Camp Keating That Was Attacked is Abandoned

Afghan base sat low in a valley contributing to an attack that killed eight.

ByABC News
October 8, 2009, 6:06 PM

JALALABAD, Afghanistan, Oct. 8, 2009— -- The remote U.S. outpost near the Pakistan border that was nearly overrun by insurgents last weekend has been abandoned and destroyed by American troops, military officials announced today.

Americans demolished the base, dubbed Combat Outpost Keating, just days after an all-day fight last Saturday in which eight American soldiers were killed and 24 wounded. U.S. military officials estimate that as many as 100 of the attackers were also killed in the battle, which was the bloodiest in Afghanistan in the past year.

Keating was destroyed so it could not be used by insurgents.

Keating and a second base, Combat Outpost Fritsche, were abandoned this week as part of Gen. Stanley McChrystal's new strategy to pull back from unpopulated areas and concentrate on defending population centers.

"We had been planning to realign our forces to better protect the population for months. These closings are part of that realignment," said an Army spokesperson Major T.G. Taylor.

One of the commanders in the Keating fight rejected any suggestion that the battle was a defeat and was frustrated that it could appear that way, especially since he estimated that as many as 100 to 150 attackers were killed in the fight.

Lt. Col. Jimmy Blackmon, who commanded the Apache battalion that flew to Keating's defense, told ABC News, "Knowing that American soldiers fought all day long, heroic valorous actions all day long, and a headline would lead the average person to believe that we may have lost that fight.
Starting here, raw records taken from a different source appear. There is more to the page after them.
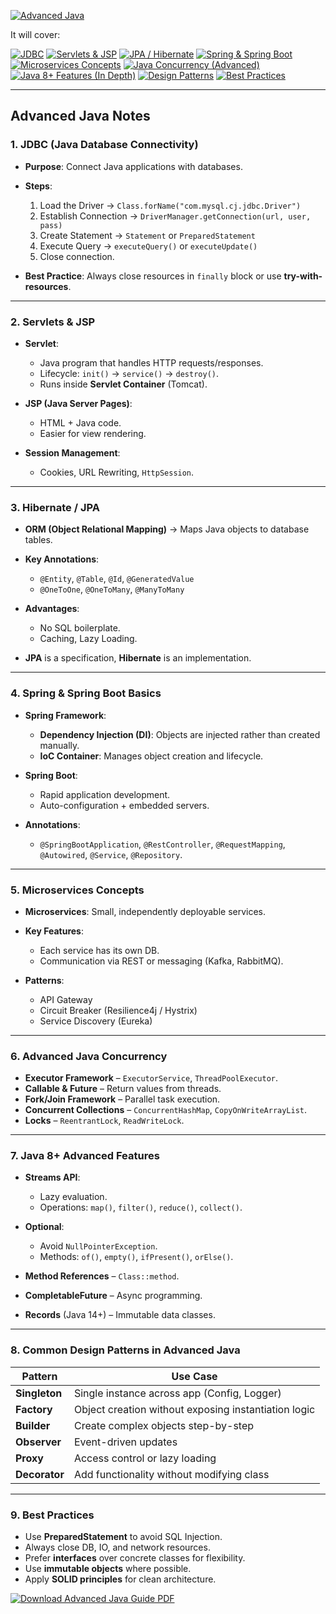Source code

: [![Advanced Java](https://img.shields.io/badge/Advanced%20Java-ED8B00?style=for-the-badge&logo=openjdk&logoColor=white)](https://github.com/your-username/your-advanced-java-repo)

It will cover:

[![JDBC](https://img.shields.io/badge/JDBC-007396?style=for-the-badge&logo=java&logoColor=white)](#)
[![Servlets & JSP](https://img.shields.io/badge/Servlets%20%26%20JSP-FF5722?style=for-the-badge&logo=java&logoColor=white)](#)
[![JPA / Hibernate](https://img.shields.io/badge/JPA%20%2F%20Hibernate-59666C?style=for-the-badge&logo=hibernate&logoColor=white)](#)
[![Spring & Spring Boot](https://img.shields.io/badge/Spring%20%26%20Spring%20Boot-6DB33F?style=for-the-badge&logo=springboot&logoColor=white)](#)
[![Microservices Concepts](https://img.shields.io/badge/Microservices%20Concepts-FF9800?style=for-the-badge&logo=microservices&logoColor=white)](#)
[![Java Concurrency (Advanced)](https://img.shields.io/badge/Java%20Concurrency%20(Advanced)-4CAF50?style=for-the-badge&logo=java&logoColor=white)](#)
[![Java 8+ Features (In Depth)](https://img.shields.io/badge/Java%208%2B%20Features%20(In%20Depth)-009688?style=for-the-badge&logo=java&logoColor=white)](#)
[![Design Patterns](https://img.shields.io/badge/Design%20Patterns-3F51B5?style=for-the-badge&logo=java&logoColor=white)](#)
[![Best Practices](https://img.shields.io/badge/Best%20Practices-9C27B0?style=for-the-badge&logo=java&logoColor=white)](#)


---

## **Advanced Java Notes**

### **1. JDBC (Java Database Connectivity)**

* **Purpose**: Connect Java applications with databases.
* **Steps**:

  1. Load the Driver → `Class.forName("com.mysql.cj.jdbc.Driver")`
  2. Establish Connection → `DriverManager.getConnection(url, user, pass)`
  3. Create Statement → `Statement` or `PreparedStatement`
  4. Execute Query → `executeQuery()` or `executeUpdate()`
  5. Close connection.
* **Best Practice**: Always close resources in `finally` block or use **try-with-resources**.

---

### **2. Servlets & JSP**

* **Servlet**:

  * Java program that handles HTTP requests/responses.
  * Lifecycle: `init()` → `service()` → `destroy()`.
  * Runs inside **Servlet Container** (Tomcat).
* **JSP (Java Server Pages)**:

  * HTML + Java code.
  * Easier for view rendering.
* **Session Management**:

  * Cookies, URL Rewriting, `HttpSession`.

---

### **3. Hibernate / JPA**

* **ORM (Object Relational Mapping)** → Maps Java objects to database tables.
* **Key Annotations**:

  * `@Entity`, `@Table`, `@Id`, `@GeneratedValue`
  * `@OneToOne`, `@OneToMany`, `@ManyToMany`
* **Advantages**:

  * No SQL boilerplate.
  * Caching, Lazy Loading.
* **JPA** is a specification, **Hibernate** is an implementation.

---

### **4. Spring & Spring Boot Basics**

* **Spring Framework**:

  * **Dependency Injection (DI)**: Objects are injected rather than created manually.
  * **IoC Container**: Manages object creation and lifecycle.
* **Spring Boot**:

  * Rapid application development.
  * Auto-configuration + embedded servers.
* **Annotations**:

  * `@SpringBootApplication`, `@RestController`, `@RequestMapping`, `@Autowired`, `@Service`, `@Repository`.

---

### **5. Microservices Concepts**

* **Microservices**: Small, independently deployable services.
* **Key Features**:

  * Each service has its own DB.
  * Communication via REST or messaging (Kafka, RabbitMQ).
* **Patterns**:

  * API Gateway
  * Circuit Breaker (Resilience4j / Hystrix)
  * Service Discovery (Eureka)

---

### **6. Advanced Java Concurrency**

* **Executor Framework** – `ExecutorService`, `ThreadPoolExecutor`.
* **Callable & Future** – Return values from threads.
* **Fork/Join Framework** – Parallel task execution.
* **Concurrent Collections** – `ConcurrentHashMap`, `CopyOnWriteArrayList`.
* **Locks** – `ReentrantLock`, `ReadWriteLock`.

---

### **7. Java 8+ Advanced Features**

* **Streams API**:

  * Lazy evaluation.
  * Operations: `map()`, `filter()`, `reduce()`, `collect()`.
* **Optional**:

  * Avoid `NullPointerException`.
  * Methods: `of()`, `empty()`, `ifPresent()`, `orElse()`.
* **Method References** – `Class::method`.
* **CompletableFuture** – Async programming.
* **Records** (Java 14+) – Immutable data classes.

---

### **8. Common Design Patterns in Advanced Java**

| Pattern       | Use Case                                             |
| ------------- | ---------------------------------------------------- |
| **Singleton** | Single instance across app (Config, Logger)          |
| **Factory**   | Object creation without exposing instantiation logic |
| **Builder**   | Create complex objects step-by-step                  |
| **Observer**  | Event-driven updates                                 |
| **Proxy**     | Access control or lazy loading                       |
| **Decorator** | Add functionality without modifying class            |

---

### **9. Best Practices**

* Use **PreparedStatement** to avoid SQL Injection.
* Always close DB, IO, and network resources.
* Prefer **interfaces** over concrete classes for flexibility.
* Use **immutable objects** where possible.
* Apply **SOLID principles** for clean architecture.


[![Download Advanced Java Guide PDF](https://img.shields.io/badge/Download-Advanced%20Java%20Guide-blue?style=for-the-badge&logo=java&logoColor=white)](./Advanced_Java_CheatSheet.pdf)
Unequivocally untrue."

The closings were announced as fresh details emerged about the battle for Keating last Saturday from the pilots of two Apache gunships who helped repel the attack and two ground controllers who were inside the base.

By the time Chief Warrant Officer 3 Ross Lewallen and Chief Warrant Officer 2 Chad Bardwell arrived over the embattled outpost,, much of Keating was in flames and dozens of insurgents could be seen on the camp's perimeter.
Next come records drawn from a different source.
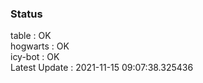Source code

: ### Status


table : OK  
hogwarts : OK  
icy-bot : OK  
Latest Update : 2021-11-15 09:07:38.325436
"When we first showed up and put our sensors on Keating, it was just kind of shock," said Bardwell, 35, of Liman, Wyo., who piloted one of a swarm of Apaches that rushed the base's defense. "All the amount of flames and the smoke and to see that amount of personnel running outside of their wire. It was really kind of shock."

Lewallen added, "I've been on three deployments and I've never seen that large of a force attacking one static position."
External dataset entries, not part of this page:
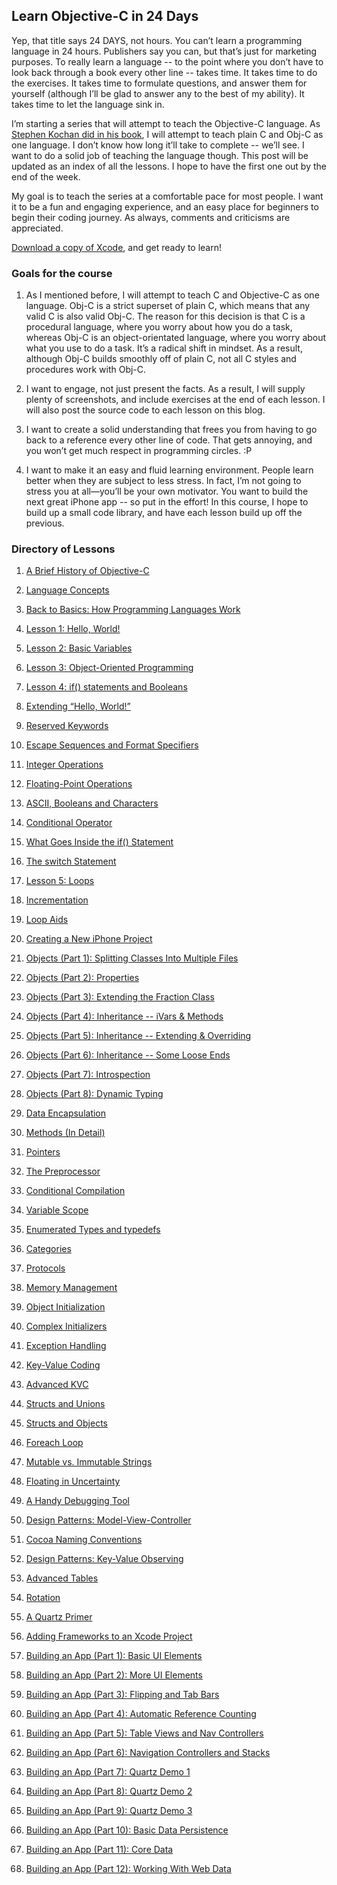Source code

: ## Learn Objective-C in 24 Days

Yep, that title says 24 DAYS, not hours. You can’t learn a programming language in 24 hours. Publishers say you can, but that’s just for marketing purposes. To really learn a language -- to the point where you don’t have to look back through a book every other line -- takes time. It takes time to do the exercises. It takes time to formulate questions, and answer them for yourself (although I’ll be glad to answer any to the best of my ability). It takes time to let the language sink in.

I’m starting a series that will attempt to teach the Objective-C language. As [Stephen Kochan did in his book](https://www.amazon.com/Programming-Objective-C-2-0-Stephen-Kochan/dp/0321566157/), I will attempt to teach plain C and Obj-C as one language. I don’t know how long it’ll take to complete -- we’ll see. I want to do a solid job of teaching the language though. This post will be updated as an index of all the lessons. I hope to have the first one out by the end of the week.

My goal is to teach the series at a comfortable pace for most people. I want it to be a fun and engaging experience, and an easy place for beginners to begin their coding journey. As always, comments and criticisms are appreciated.

[Download a copy of Xcode](https://developer.apple.com/xcode/downloads/), and get ready to learn!

### Goals for the course

1. As I mentioned before, I will attempt to teach C and Objective-C as one language. Obj-C is a strict superset of plain C, which means that any valid C is also valid Obj-C. The reason for this decision is that C is a procedural language, where you worry about how you do a task, whereas Obj-C is an object-orientated language, where you worry about what you use to do a task. It’s a radical shift in mindset. As a result, although Obj-C builds smoothly off of plain C, not all C styles and procedures work with Obj-C.

2. I want to engage, not just present the facts. As a result, I will supply plenty of screenshots, and include exercises at the end of each lesson. I will also post the source code to each lesson on this blog.

3. I want to create a solid understanding that frees you from having to go back to a reference every other line of code. That gets annoying, and you won’t get much respect in programming circles. :P

4. I want to make it an easy and fluid learning environment. People learn better when they are subject to less stress. In fact, I’m not going to stress you at all—you’ll be your own motivator. You want to build the next great iPhone app -- so put in the effort! In this course, I hope to build up a small code library, and have each lesson build up off the previous.

### Directory of Lessons

1. [A Brief History of Objective-C](37.md)

2. [Language Concepts](39.md)

3. [Back to Basics: How Programming Languages Work](40.md)

4. [Lesson 1: Hello, World!](41.md)

5. [Lesson 2: Basic Variables](44.md)

6. [Lesson 3: Object-Oriented Programming](46.md)

7. [Lesson 4: if() statements and Booleans](51.md)

8. [Extending “Hello, World!”](42.md)

9. [Reserved Keywords](43.md)

10. [Escape Sequences and Format Specifiers](45.md)

11. [Integer Operations](47.md)

12. [Floating-Point Operations](48.md)

13. [ASCII, Booleans and Characters](49.md)

14. [Conditional Operator](50.md)

15. [What Goes Inside the if() Statement](52.md)

16. [The switch Statement](53.md)

17. [Lesson 5: Loops](54.md)

18. [Incrementation](55.md)

19. [Loop Aids](56.md)

20. [Creating a New iPhone Project](57.md)

21. [Objects (Part 1): Splitting Classes Into Multiple Files](58.md)

22. [Objects (Part 2): Properties](59.md)

23. [Objects (Part 3): Extending the Fraction Class](62.md)

24. [Objects (Part 4): Inheritance -- iVars & Methods](64.md)

25. [Objects (Part 5): Inheritance -- Extending & Overriding](65.md)

26. [Objects (Part 6): Inheritance -- Some Loose Ends](66.md)

27. [Objects (Part 7): Introspection](67.md)

28. [Objects (Part 8): Dynamic Typing](68.md)

29. [Data Encapsulation](60.md)

30. [Methods (In Detail)](61.md)

31. [Pointers](63.md)

32. [The Preprocessor](69.md)

33. [Conditional Compilation](70.md)

34. [Variable Scope](71.md)

35. [Enumerated Types and typedefs](72.md)

36. [Categories](73.md)

37. [Protocols](74.md)

38. [Memory Management](75.md)

39. [Object Initialization](76.md)

40. [Complex Initializers](77.md)

41. [Exception Handling](78.md)

42. [Key-Value Coding](79.md)

43. [Advanced KVC](80.md)

44. [Structs and Unions](81.md)

45. [Structs and Objects](82.md)

46. [Foreach Loop](83.md)

47. [Mutable vs. Immutable Strings](84.md)

48. [Floating in Uncertainty](85.md)

49. [A Handy Debugging Tool](86.md)

50. [Design Patterns: Model-View-Controller](87.md)

51. [Cocoa Naming Conventions](88.md)

52. [Design Patterns: Key-Value Observing](89.md)

53. [Advanced Tables](95.md)

54. [Rotation](96.md)

55. [A Quartz Primer](98.md)

56. [Adding Frameworks to an Xcode Project](101.md)

57. [Building an App (Part 1): Basic UI Elements](90.md)

58. [Building an App (Part 2): More UI Elements](91.md)

59. [Building an App (Part 3): Flipping and Tab Bars](92.md)

60. [Building an App (Part 4): Automatic Reference Counting](93.md)

61. [Building an App (Part 5): Table Views and Nav Controllers](94.md)

62. [Building an App (Part 6): Navigation Controllers and Stacks](97.md)

63. [Building an App (Part 7): Quartz Demo 1](99.md)

64. [Building an App (Part 8): Quartz Demo 2](100.md)

65. [Building an App (Part 9): Quartz Demo 3](102.md)

66. [Building an App (Part 10): Basic Data Persistence](103.md)

67. [Building an App (Part 11): Core Data](104.md)

68. [Building an App (Part 12): Working With Web Data](105.md)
The number of attackers has been estimated from 100 to 200. Lewallen said he thought as many as 350 were involved in the assault.

Hunkered down inside the base's operations center were 1st Lt. Cason Shrode, 24, of Dallas, and Sgt. Jayson Souter, 22, of Tuscon, Ariz. The two men were working radios and directing traffic for the Apaches and attack jets that swarmed overhead.

But they knew the camp was ablaze and that insurgents had breached the camp's defenses and were inside the wire.

"It's definitely not a comfortable feeling to be at a place where you're most vulnerable, just not a comfortable feeling knowing these guys are right outside," Souter told ABC News.

The camp is located at the base of two steep mountains, allowing the enemy to fire down on the camp with a powerful .50 caliber machine gun and other heavy guns.